Orel Hershiser picked up his awards, listened to the applause, and then sent a very public warning to the Los Angeles Dodgers.

"I hope this city is easy on me," Hershiser said only half-jokingly to a packed ballroom Sunday night at the 66th annual dinner of the New York chapter of the Baseball Writers Association of America, "because I'm a free agent in one year and you never know."Minutes before, he had accepted the National League Cy Young Award and the World Series MVP Award. Now, he was taking his contract talks with the Dodgers public, talking about the possibility of relocating to New York next offseason, when he can become a free agent.

"I hope Mr. O'Malley doesn't hear this," Hershiser said, referring to Dodgers' owner Peter O'Malley.
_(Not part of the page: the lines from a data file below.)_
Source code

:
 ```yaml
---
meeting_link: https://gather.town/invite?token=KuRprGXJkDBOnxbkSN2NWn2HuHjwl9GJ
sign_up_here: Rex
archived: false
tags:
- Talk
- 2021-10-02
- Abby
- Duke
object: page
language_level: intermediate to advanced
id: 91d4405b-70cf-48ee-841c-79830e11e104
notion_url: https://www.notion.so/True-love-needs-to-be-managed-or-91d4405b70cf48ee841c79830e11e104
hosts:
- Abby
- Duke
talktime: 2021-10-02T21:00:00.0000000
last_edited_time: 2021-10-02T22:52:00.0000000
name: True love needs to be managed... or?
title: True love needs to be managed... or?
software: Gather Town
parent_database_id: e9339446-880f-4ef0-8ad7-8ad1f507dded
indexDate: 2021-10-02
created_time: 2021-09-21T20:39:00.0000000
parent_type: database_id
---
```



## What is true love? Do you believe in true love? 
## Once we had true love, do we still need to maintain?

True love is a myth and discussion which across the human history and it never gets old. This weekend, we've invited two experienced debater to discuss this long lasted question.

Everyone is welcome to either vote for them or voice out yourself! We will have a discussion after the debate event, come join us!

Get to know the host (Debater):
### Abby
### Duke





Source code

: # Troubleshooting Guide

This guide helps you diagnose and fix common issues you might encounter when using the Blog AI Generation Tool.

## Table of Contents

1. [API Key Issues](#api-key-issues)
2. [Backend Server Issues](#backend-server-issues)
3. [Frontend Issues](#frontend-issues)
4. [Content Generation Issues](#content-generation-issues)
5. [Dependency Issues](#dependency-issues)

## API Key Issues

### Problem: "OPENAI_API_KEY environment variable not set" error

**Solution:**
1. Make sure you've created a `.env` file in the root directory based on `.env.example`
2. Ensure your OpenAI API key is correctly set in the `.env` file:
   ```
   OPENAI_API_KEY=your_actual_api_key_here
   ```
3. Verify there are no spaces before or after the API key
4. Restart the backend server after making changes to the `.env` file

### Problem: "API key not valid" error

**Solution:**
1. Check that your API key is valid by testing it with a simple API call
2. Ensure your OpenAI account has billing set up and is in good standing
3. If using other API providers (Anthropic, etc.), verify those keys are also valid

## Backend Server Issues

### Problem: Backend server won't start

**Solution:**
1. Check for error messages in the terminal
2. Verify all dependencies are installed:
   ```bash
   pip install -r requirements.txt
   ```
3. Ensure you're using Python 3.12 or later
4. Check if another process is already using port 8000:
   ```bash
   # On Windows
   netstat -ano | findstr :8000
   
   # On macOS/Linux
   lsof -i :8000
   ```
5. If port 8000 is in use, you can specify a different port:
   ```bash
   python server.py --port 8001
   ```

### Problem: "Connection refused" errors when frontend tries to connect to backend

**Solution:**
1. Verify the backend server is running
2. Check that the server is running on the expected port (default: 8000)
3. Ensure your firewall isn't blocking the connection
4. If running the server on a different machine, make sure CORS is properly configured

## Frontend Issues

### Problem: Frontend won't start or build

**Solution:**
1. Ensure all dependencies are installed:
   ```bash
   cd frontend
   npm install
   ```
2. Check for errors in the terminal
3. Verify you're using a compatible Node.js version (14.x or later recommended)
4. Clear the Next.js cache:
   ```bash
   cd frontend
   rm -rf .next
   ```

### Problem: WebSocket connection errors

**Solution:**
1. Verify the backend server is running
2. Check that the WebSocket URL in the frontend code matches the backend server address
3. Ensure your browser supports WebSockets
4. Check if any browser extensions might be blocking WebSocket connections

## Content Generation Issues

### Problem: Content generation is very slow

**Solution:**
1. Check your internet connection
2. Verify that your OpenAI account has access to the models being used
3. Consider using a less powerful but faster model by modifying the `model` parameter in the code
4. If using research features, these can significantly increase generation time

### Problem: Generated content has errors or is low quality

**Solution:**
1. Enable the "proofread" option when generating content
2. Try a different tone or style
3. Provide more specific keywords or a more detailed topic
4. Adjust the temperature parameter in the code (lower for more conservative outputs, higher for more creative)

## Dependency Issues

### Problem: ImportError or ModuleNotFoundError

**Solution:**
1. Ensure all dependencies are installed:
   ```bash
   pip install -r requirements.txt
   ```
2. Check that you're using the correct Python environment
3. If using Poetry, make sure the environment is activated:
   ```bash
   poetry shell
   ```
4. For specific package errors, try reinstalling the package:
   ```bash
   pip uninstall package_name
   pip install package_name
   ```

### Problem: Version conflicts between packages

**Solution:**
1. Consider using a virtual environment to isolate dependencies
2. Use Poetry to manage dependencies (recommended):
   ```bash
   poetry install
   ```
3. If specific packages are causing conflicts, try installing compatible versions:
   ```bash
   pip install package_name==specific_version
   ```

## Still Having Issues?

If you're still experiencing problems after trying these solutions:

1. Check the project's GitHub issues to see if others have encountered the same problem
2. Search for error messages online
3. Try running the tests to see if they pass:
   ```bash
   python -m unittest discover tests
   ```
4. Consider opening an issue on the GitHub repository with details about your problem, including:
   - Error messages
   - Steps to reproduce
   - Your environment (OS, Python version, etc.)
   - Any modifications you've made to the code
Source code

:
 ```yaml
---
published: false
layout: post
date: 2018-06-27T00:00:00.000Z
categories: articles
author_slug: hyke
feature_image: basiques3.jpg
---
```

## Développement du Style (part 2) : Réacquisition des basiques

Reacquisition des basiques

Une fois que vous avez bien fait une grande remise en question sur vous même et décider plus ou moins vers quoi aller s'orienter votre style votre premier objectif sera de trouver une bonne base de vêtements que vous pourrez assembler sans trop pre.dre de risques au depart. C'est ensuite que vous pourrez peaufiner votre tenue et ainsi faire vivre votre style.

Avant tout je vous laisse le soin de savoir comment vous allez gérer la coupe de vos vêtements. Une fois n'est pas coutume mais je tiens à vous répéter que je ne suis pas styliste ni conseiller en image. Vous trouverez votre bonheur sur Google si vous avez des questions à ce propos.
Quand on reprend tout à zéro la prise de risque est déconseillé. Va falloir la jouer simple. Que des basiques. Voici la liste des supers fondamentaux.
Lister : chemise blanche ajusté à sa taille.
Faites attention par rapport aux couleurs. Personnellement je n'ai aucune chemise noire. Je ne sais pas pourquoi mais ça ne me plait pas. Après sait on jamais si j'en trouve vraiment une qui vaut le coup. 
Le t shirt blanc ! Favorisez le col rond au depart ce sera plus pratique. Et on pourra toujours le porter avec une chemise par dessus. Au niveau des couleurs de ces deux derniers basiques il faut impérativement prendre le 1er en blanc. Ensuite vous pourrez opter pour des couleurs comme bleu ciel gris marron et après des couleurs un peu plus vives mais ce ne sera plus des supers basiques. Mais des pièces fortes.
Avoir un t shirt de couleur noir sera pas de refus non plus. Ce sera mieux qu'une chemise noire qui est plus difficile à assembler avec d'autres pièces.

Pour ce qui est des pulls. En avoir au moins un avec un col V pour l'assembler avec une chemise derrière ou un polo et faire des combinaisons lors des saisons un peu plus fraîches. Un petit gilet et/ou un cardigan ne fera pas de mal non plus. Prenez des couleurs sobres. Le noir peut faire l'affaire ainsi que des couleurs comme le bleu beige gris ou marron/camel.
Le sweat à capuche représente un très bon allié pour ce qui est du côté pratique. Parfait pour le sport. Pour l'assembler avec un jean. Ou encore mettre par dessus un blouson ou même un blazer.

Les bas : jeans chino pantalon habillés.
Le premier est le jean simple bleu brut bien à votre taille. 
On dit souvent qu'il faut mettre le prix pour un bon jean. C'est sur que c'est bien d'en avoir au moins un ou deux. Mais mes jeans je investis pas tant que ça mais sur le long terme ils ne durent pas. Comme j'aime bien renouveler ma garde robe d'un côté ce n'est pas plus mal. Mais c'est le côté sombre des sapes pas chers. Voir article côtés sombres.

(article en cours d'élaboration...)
But the remarks by Hershiser, who can become a free agent after the 1989 season, seemed to be aimed directly at his boss.

Among the no-shows was Yankees owner George Steinbrenner, who was in Rome.
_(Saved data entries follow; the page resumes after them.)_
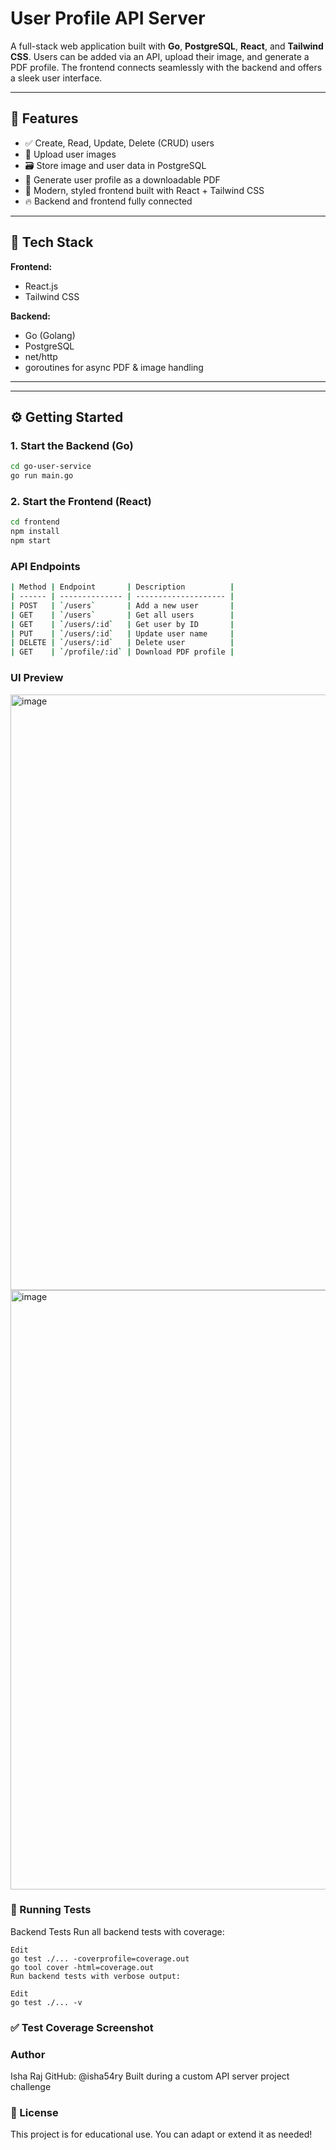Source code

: #  User Profile API Server

A full-stack web application built with **Go**, **PostgreSQL**, **React**, and **Tailwind CSS**. Users can be added via an API, upload their image, and generate a PDF profile. The frontend connects seamlessly with the backend and offers a sleek user interface.

---

## 🚀 Features

- ✅ Create, Read, Update, Delete (CRUD) users
- 📸 Upload user images
- 🗃 Store image and user data in PostgreSQL
- 📄 Generate user profile as a downloadable PDF
- 🎨 Modern, styled frontend built with React + Tailwind CSS
- 🔥 Backend and frontend fully connected

---

## 🧰 Tech Stack

**Frontend:**

- React.js  
- Tailwind CSS

**Backend:**

- Go (Golang)  
- PostgreSQL  
- net/http  
- goroutines for async PDF & image handling

---


---

## ⚙️ Getting Started

### 1. Start the Backend (Go)

```bash
cd go-user-service
go run main.go
```
### 2. Start the Frontend (React)

```bash
cd frontend
npm install
npm start
```
### API Endpoints

```bash
| Method | Endpoint       | Description          |
| ------ | -------------- | -------------------- |
| POST   | `/users`       | Add a new user       |
| GET    | `/users`       | Get all users        |
| GET    | `/users/:id`   | Get user by ID       |
| PUT    | `/users/:id`   | Update user name     |
| DELETE | `/users/:id`   | Delete user          |
| GET    | `/profile/:id` | Download PDF profile |
```

###  UI Preview
<img width="953" alt="image" src="https://github.com/user-attachments/assets/cb91e74b-5ab9-49b3-803c-d9456804bac2" />


<img width="959" alt="image" src="https://github.com/user-attachments/assets/02ddd644-f4db-4740-9594-a3db467ebe10" />

### 🧪 Running Tests

Backend Tests
Run all backend tests with coverage:

```
Edit
go test ./... -coverprofile=coverage.out
go tool cover -html=coverage.out
Run backend tests with verbose output:
```
```
Edit
go test ./... -v
```

### ✅ Test Coverage Screenshot



###  Author

Isha Raj
GitHub: @isha54ry
Built during a custom API server project challenge 

### 📝 License
This project is for educational use. You can adapt or extend it as needed!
"He couldn't be here," Mickey Mantle said of Steinbrenner. "He had to go fire the Pope."

And on Jose Canseco's becoming the first player to hit 40 home runs and steal 40 bases: "If I had known it was such a big deal, I would have done it two or three times."

Mantle was not the only person on the dais who raised eyebrows with his lip. Mets manager Davey Johnson presented an award to pitcher Bob Ojeda, who missed the playoffs after severing a finger with a garden tool.

"He's not going to get any awards for lawnman of the year," Johnson said. "As far as I'm concerned, he cost us the World Series."

"I'd like to say, `Thank you, Davey' but I don't think I can," Ojeda said after picking up his prize.

Tony La Russa accepted his American League manager of the year award. "Jose Canseco said there was nothing he wouldn't do for me," the Oakland manager said. "I said: `For five days, that's exactly what you did,' " a reference to Canseco's 1-for-19 in the World Series.

Dodger Manager Tom Lasorda moaned about the Dodgers' troubled times. "Things got so bad, in August I got a call from Judge (Robert) Bork (the failed Supreme Court candidate). He said he wanted to speak to someone worse off than he was."